▶ _PROBLEM DESCRIPTION_
Search the records for the string "refer", then copy each line where it appears.

○ ○ ○ ○ ○

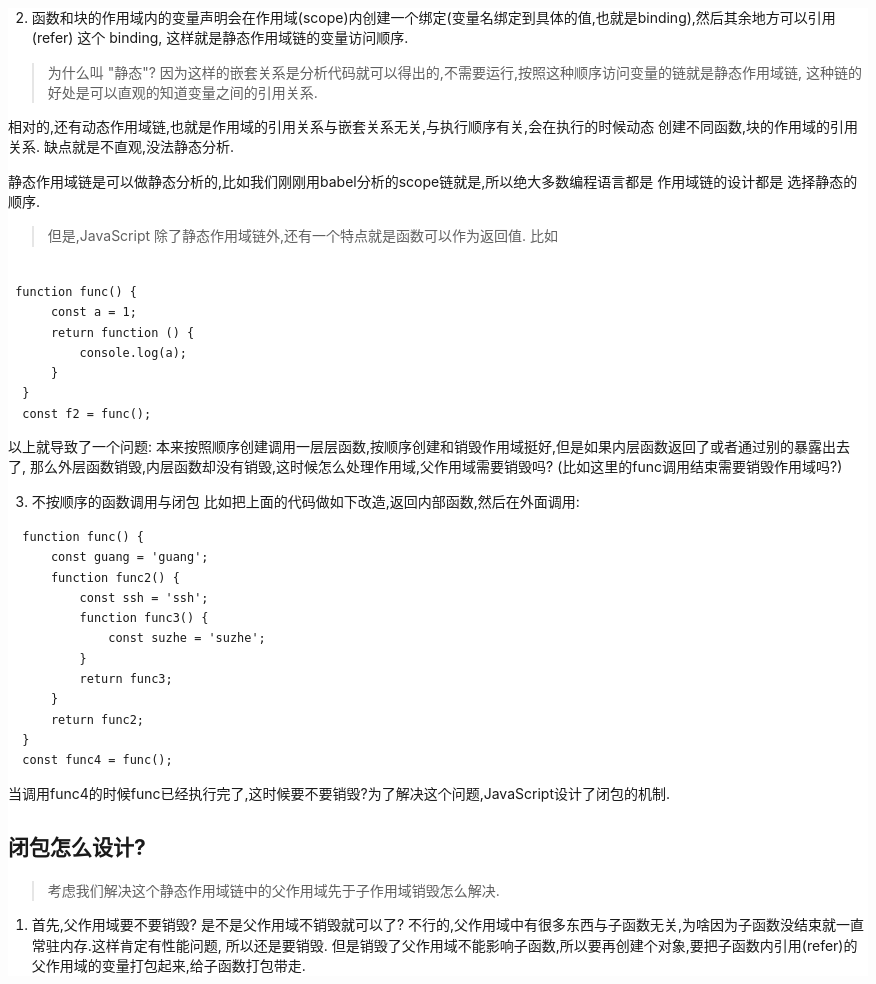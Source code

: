 2. 函数和块的作用域内的变量声明会在作用域(scope)内创建一个绑定(变量名绑定到具体的值,也就是binding),然后其余地方可以引用 (refer) 这个 binding, 这样就是静态作用域链的变量访问顺序.
  
> 为什么叫 "静态"?
  因为这样的嵌套关系是分析代码就可以得出的,不需要运行,按照这种顺序访问变量的链就是静态作用域链,
  这种链的好处是可以直观的知道变量之间的引用关系.
  
  相对的,还有动态作用域链,也就是作用域的引用关系与嵌套关系无关,与执行顺序有关,会在执行的时候动态
  创建不同函数,块的作用域的引用关系. 缺点就是不直观,没法静态分析.
  
  静态作用域链是可以做静态分析的,比如我们刚刚用babel分析的scope链就是,所以绝大多数编程语言都是
  作用域链的设计都是 选择静态的顺序.
  
> 但是,JavaScript 除了静态作用域链外,还有一个特点就是函数可以作为返回值. 比如

```

 function func() {
      const a = 1;
      return function () {
          console.log(a);
      }
  }
  const f2 = func();

  ```
  
  以上就导致了一个问题:
  本来按照顺序创建调用一层层函数,按顺序创建和销毁作用域挺好,但是如果内层函数返回了或者通过别的暴露出去了,
  那么外层函数销毁,内层函数却没有销毁,这时候怎么处理作用域,父作用域需要销毁吗?
  (比如这里的func调用结束需要销毁作用域吗?)
  
3. 不按顺序的函数调用与闭包 比如把上面的代码做如下改造,返回内部函数,然后在外面调用:

```
  function func() {
      const guang = 'guang';
      function func2() {
          const ssh = 'ssh';
          function func3() {
              const suzhe = 'suzhe';
          }
          return func3;
      }
      return func2;
  }
  const func4 = func();
```

当调用func4的时候func已经执行完了,这时候要不要销毁?为了解决这个问题,JavaScript设计了闭包的机制.

## 闭包怎么设计?

> 考虑我们解决这个静态作用域链中的父作用域先于子作用域销毁怎么解决.

1. 首先,父作用域要不要销毁? 是不是父作用域不销毁就可以了?
不行的,父作用域中有很多东西与子函数无关,为啥因为子函数没结束就一直常驻内存.这样肯定有性能问题,
所以还是要销毁. 但是销毁了父作用域不能影响子函数,所以要再创建个对象,要把子函数内引用(refer)的
父作用域的变量打包起来,给子函数打包带走.

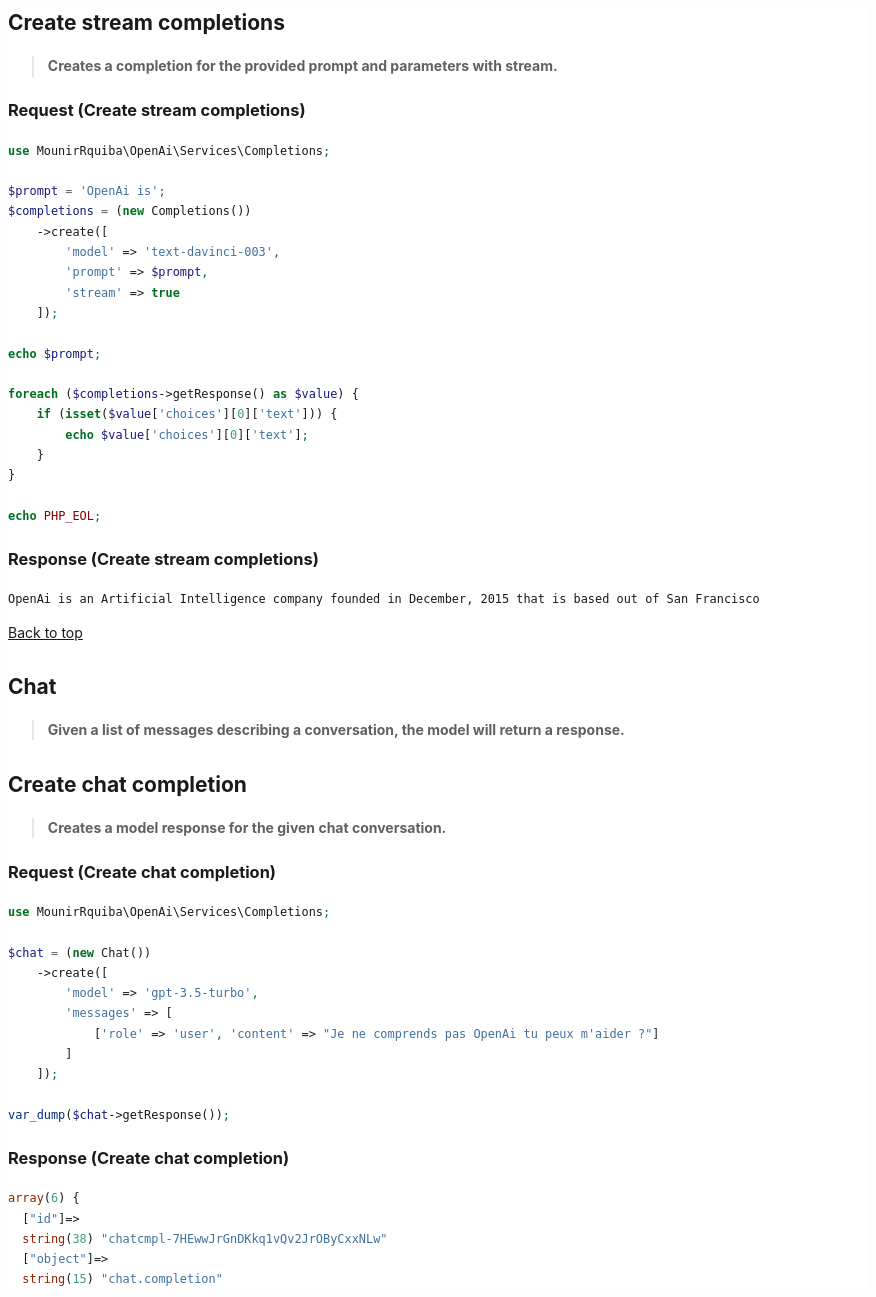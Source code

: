 
## Create stream completions
> **Creates a completion for the provided prompt and parameters with stream.**

### Request (Create stream completions)
```php
use MounirRquiba\OpenAi\Services\Completions;

$prompt = 'OpenAi is';
$completions = (new Completions())
    ->create([
        'model' => 'text-davinci-003',
        'prompt' => $prompt,
        'stream' => true
    ]);

echo $prompt;

foreach ($completions->getResponse() as $value) {
    if (isset($value['choices'][0]['text'])) {
        echo $value['choices'][0]['text'];
    }
}

echo PHP_EOL;
```
### Response (Create stream completions)
```text
OpenAi is an Artificial Intelligence company founded in December, 2015 that is based out of San Francisco
```

[Back to top](#installation)


## Chat
> **Given a list of messages describing a conversation, the model will return a response.**

## Create chat completion
> **Creates a model response for the given chat conversation.**

### Request (Create chat completion)
```php
use MounirRquiba\OpenAi\Services\Completions;

$chat = (new Chat())
    ->create([
        'model' => 'gpt-3.5-turbo',
        'messages' => [
            ['role' => 'user', 'content' => "Je ne comprends pas OpenAi tu peux m'aider ?"]
        ]
    ]);

var_dump($chat->getResponse());
```
### Response (Create chat completion)
```php
array(6) {
  ["id"]=>
  string(38) "chatcmpl-7HEwwJrGnDKkq1vQv2JrOByCxxNLw"
  ["object"]=>
  string(15) "chat.completion"
```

○ ○ ○ ○ ○

▶ _TASK SOLUTION_
: 2. 函数和块的作用域内的变量声明会在作用域(scope)内创建一个绑定(变量名绑定到具体的值,也就是binding),然后其余地方可以引用 (refer) 这个 binding, 这样就是静态作用域链的变量访问顺序.
所以还是要销毁. 但是销毁了父作用域不能影响子函数,所以要再创建个对象,要把子函数内引用(refer)的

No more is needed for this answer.